(TASK MATERIAL)
<<<<

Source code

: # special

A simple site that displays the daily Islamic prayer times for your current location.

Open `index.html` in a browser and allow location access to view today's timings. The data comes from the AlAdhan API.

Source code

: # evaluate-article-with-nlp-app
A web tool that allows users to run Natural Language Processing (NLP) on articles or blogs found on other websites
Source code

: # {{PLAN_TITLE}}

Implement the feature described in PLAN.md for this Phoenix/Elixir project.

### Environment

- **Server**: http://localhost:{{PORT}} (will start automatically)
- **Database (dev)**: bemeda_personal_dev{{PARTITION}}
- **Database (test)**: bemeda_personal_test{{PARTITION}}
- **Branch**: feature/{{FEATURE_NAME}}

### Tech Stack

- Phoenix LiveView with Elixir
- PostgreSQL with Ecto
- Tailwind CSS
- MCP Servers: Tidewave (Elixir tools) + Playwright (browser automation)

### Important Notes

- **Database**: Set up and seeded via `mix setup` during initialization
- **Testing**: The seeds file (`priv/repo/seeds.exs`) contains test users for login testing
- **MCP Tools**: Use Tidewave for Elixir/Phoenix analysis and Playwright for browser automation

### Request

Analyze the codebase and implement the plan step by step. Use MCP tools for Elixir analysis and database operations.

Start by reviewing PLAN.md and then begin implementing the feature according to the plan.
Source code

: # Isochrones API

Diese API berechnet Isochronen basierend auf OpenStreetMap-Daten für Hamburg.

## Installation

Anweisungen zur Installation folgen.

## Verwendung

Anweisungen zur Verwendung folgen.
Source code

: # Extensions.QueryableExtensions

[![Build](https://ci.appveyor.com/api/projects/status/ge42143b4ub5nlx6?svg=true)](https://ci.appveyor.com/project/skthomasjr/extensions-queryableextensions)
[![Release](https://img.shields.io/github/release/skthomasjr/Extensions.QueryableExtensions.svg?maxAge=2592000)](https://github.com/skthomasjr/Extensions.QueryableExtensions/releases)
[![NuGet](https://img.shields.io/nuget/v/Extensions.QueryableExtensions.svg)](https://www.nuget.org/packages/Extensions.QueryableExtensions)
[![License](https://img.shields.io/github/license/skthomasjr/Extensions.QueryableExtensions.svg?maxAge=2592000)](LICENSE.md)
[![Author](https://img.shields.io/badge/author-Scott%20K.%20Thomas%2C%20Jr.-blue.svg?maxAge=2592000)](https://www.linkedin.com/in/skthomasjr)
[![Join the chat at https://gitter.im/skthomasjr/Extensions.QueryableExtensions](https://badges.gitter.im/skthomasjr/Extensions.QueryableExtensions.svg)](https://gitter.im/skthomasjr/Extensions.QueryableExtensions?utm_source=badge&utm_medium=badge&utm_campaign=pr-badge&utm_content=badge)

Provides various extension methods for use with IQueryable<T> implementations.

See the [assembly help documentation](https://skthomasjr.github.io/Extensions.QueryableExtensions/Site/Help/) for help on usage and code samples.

>>>>

(EXERCISE) Can you repeat, word for word, every line above from the one containing "- MCP Servers: Tidewave" down to the one containing "- **Testing**: The", including both?

(COMPLETED TASK)
- MCP Servers: Tidewave (Elixir tools) + Playwright (browser automation)

### Important Notes

- **Database**: Set up and seeded via `mix setup` during initialization
- **Testing**: The seeds file (`priv/repo/seeds.exs`) contains test users for login testing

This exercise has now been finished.